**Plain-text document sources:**
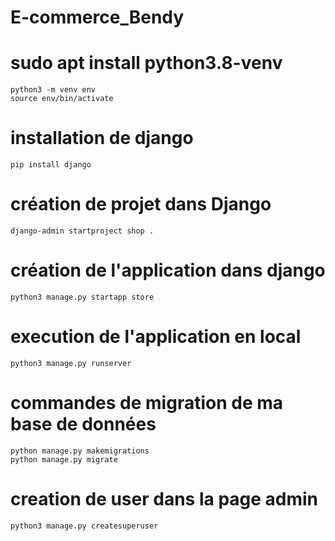 # E-commerce_Bendy

# sudo apt install python3.8-venv
    python3 -m venv env
    source env/bin/activate
# installation de django
    pip install django
# création de projet dans Django
    django-admin startproject shop .
# création de l'application dans django
    python3 manage.py startapp store
# execution de l'application en local
    python3 manage.py runserver

# commandes de migration de ma base de données
    python manage.py makemigrations
    python manage.py migrate
# creation de user dans la page admin
    python3 manage.py createsuperuser
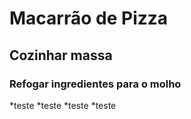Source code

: # Macarrão de Pizza

## Cozinhar massa

### Refogar ingredientes para o molho

*teste
*teste
*teste
*teste
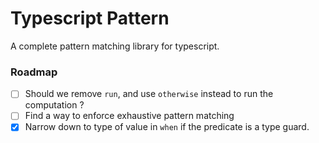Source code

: # Typescript Pattern

A complete pattern matching library for typescript.

### Roadmap

- [ ] Should we remove `run`, and use `otherwise` instead to run the computation ?
- [ ] Find a way to enforce exhaustive pattern matching
- [x] Narrow down to type of value in `when` if the predicate is a type guard.
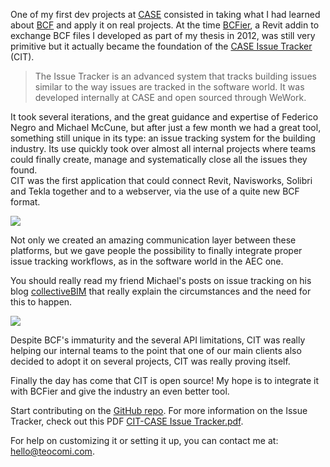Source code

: One of my first dev projects at [CASE](http://case-inc.com) consisted in taking what I had learned about [BCF](http://teocomi.com/tags/#bcf) and apply it on real projects. At the time [BCFier](http://bcfier.com), a Revit addin to exchange BCF files I developed as part of my thesis in 2012, was still very primitive but it actually became the foundation of the [CASE Issue Tracker](https://github.com/WeConnect/issue-tracker) (CIT).

> The Issue Tracker is an advanced system that tracks building issues similar to the way issues are tracked in the software world. It was developed internally at CASE and open sourced through WeWork.

It took several iterations, and the great guidance and expertise of Federico Negro and Michael McCune, but after just a few month we had a great tool, something still unique in its type: an issue tracking system for the building industry. Its use quickly took over almost all internal projects where teams could finally create, manage and systematically close all the issues they found.  
CIT was the first application that could connect Revit, Navisworks, Solibri and Tekla together and to a webserver, via the use of a quite new BCF format.

![](https://github.com/WeConnect/issue-tracker/raw/master/Assets/workflow.jpg)

Not only we created an amazing communication layer between these platforms, but we gave people the possibility to finally integrate proper issue tracking workflows, as in the software world in the AEC one.  

You should really read my friend Michael's posts on issue tracking on his blog [collectiveBIM](http://teocomi.com/the-future-of-issue-tracking-for-the-aec-collectivebim/ "collectiveBIM") that really explain the circumstances and the need for this to happen.

![](https://github.com/WeConnect/issue-tracker/raw/master/Assets/jirapanel.png)

Despite BCF's immaturity and the several API limitations, CIT was really helping our internal teams to the point that one of our main clients also decided to adopt it on several projects, CIT was really proving itself.

Finally the day has come that CIT is open source! My hope is to integrate it with BCFier and give the industry an even better tool.

Start contributing on the [GitHub repo](https://github.com/WeConnect/issue-tracker).
For more information on the Issue Tracker, check out this PDF [CIT-CASE Issue Tracker.pdf](https://github.com/WeConnect/issue-tracker/raw/master/Assets/CIT-%20CASE%20Issue%20Tracker%2020150129.pdf).

For help on customizing it or setting it up, you can contact me at: [hello@teocomi.com](mailto:hello@teocomi.com "hello@teocomi.com").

**PROMPT:** The lines above, starting at the one with "python3 -m venv env" and ending at the one with "python3 manage.py startapp store", are the only ones to return, exactly as written.

**FINISHED EXERCISE:**
    python3 -m venv env
    source env/bin/activate
# installation de django
    pip install django
# création de projet dans Django
    django-admin startproject shop .
# création de l'application dans django
    python3 manage.py startapp store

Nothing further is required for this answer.